YOUR TASK:
In your reply, write out the records exactly, each line intact.

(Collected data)
----

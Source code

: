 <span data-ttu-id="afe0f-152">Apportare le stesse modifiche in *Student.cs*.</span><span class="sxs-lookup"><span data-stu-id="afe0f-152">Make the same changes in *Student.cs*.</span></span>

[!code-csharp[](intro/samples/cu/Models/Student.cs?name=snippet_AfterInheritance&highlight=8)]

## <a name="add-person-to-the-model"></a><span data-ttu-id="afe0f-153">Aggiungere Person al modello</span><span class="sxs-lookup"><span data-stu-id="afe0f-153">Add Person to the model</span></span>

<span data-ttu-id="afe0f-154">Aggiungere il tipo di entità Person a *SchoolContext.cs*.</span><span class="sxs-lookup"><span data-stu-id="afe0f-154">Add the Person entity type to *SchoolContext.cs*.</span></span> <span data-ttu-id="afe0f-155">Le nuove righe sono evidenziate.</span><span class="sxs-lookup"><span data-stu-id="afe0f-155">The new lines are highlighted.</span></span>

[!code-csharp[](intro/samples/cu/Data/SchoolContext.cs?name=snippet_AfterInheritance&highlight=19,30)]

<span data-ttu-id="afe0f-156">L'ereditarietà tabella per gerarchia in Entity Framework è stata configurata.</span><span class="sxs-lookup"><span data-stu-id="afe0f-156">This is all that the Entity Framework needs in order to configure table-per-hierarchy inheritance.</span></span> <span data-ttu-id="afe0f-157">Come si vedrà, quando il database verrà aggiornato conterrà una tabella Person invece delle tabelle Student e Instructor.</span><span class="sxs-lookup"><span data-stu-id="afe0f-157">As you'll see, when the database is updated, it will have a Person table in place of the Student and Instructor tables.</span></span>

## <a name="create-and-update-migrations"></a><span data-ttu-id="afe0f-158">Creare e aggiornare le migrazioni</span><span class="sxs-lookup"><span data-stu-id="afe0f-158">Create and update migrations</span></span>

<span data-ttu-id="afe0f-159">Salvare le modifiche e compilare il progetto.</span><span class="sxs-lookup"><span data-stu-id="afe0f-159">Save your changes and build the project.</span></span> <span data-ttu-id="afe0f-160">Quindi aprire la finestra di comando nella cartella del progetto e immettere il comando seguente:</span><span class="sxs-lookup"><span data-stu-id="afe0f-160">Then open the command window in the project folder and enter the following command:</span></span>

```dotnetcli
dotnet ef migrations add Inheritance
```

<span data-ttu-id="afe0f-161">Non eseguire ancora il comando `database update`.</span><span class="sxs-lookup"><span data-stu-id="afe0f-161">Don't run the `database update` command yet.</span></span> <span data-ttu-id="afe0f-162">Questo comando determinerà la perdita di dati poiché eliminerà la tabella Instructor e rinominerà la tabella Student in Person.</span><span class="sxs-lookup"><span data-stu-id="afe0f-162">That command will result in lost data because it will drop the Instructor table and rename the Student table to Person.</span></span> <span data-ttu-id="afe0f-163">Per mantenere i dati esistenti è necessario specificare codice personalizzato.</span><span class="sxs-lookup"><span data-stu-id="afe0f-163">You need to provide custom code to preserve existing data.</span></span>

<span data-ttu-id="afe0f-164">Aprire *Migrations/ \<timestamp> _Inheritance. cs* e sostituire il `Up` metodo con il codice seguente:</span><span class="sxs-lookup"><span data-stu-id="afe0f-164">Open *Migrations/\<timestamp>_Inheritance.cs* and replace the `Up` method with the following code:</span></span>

----

OUTPUT FOR THIS TASK:
Source code

: <span data-ttu-id="afe0f-152">Apportare le stesse modifiche in *Student.cs*.</span><span class="sxs-lookup"><span data-stu-id="afe0f-152">Make the same changes in *Student.cs*.</span></span>

[!code-csharp[](intro/samples/cu/Models/Student.cs?name=snippet_AfterInheritance&highlight=8)]

## <a name="add-person-to-the-model"></a><span data-ttu-id="afe0f-153">Aggiungere Person al modello</span><span class="sxs-lookup"><span data-stu-id="afe0f-153">Add Person to the model</span></span>

<span data-ttu-id="afe0f-154">Aggiungere il tipo di entità Person a *SchoolContext.cs*.</span><span class="sxs-lookup"><span data-stu-id="afe0f-154">Add the Person entity type to *SchoolContext.cs*.</span></span> <span data-ttu-id="afe0f-155">Le nuove righe sono evidenziate.</span><span class="sxs-lookup"><span data-stu-id="afe0f-155">The new lines are highlighted.</span></span>

[!code-csharp[](intro/samples/cu/Data/SchoolContext.cs?name=snippet_AfterInheritance&highlight=19,30)]

<span data-ttu-id="afe0f-156">L'ereditarietà tabella per gerarchia in Entity Framework è stata configurata.</span><span class="sxs-lookup"><span data-stu-id="afe0f-156">This is all that the Entity Framework needs in order to configure table-per-hierarchy inheritance.</span></span> <span data-ttu-id="afe0f-157">Come si vedrà, quando il database verrà aggiornato conterrà una tabella Person invece delle tabelle Student e Instructor.</span><span class="sxs-lookup"><span data-stu-id="afe0f-157">As you'll see, when the database is updated, it will have a Person table in place of the Student and Instructor tables.</span></span>

## <a name="create-and-update-migrations"></a><span data-ttu-id="afe0f-158">Creare e aggiornare le migrazioni</span><span class="sxs-lookup"><span data-stu-id="afe0f-158">Create and update migrations</span></span>

<span data-ttu-id="afe0f-159">Salvare le modifiche e compilare il progetto.</span><span class="sxs-lookup"><span data-stu-id="afe0f-159">Save your changes and build the project.</span></span> <span data-ttu-id="afe0f-160">Quindi aprire la finestra di comando nella cartella del progetto e immettere il comando seguente:</span><span class="sxs-lookup"><span data-stu-id="afe0f-160">Then open the command window in the project folder and enter the following command:</span></span>

```dotnetcli
dotnet ef migrations add Inheritance
```

<span data-ttu-id="afe0f-161">Non eseguire ancora il comando `database update`.</span><span class="sxs-lookup"><span data-stu-id="afe0f-161">Don't run the `database update` command yet.</span></span> <span data-ttu-id="afe0f-162">Questo comando determinerà la perdita di dati poiché eliminerà la tabella Instructor e rinominerà la tabella Student in Person.</span><span class="sxs-lookup"><span data-stu-id="afe0f-162">That command will result in lost data because it will drop the Instructor table and rename the Student table to Person.</span></span> <span data-ttu-id="afe0f-163">Per mantenere i dati esistenti è necessario specificare codice personalizzato.</span><span class="sxs-lookup"><span data-stu-id="afe0f-163">You need to provide custom code to preserve existing data.</span></span>

<span data-ttu-id="afe0f-164">Aprire *Migrations/ \<timestamp> _Inheritance. cs* e sostituire il `Up` metodo con il codice seguente:</span><span class="sxs-lookup"><span data-stu-id="afe0f-164">Open *Migrations/\<timestamp>_Inheritance.cs* and replace the `Up` method with the following code:</span></span>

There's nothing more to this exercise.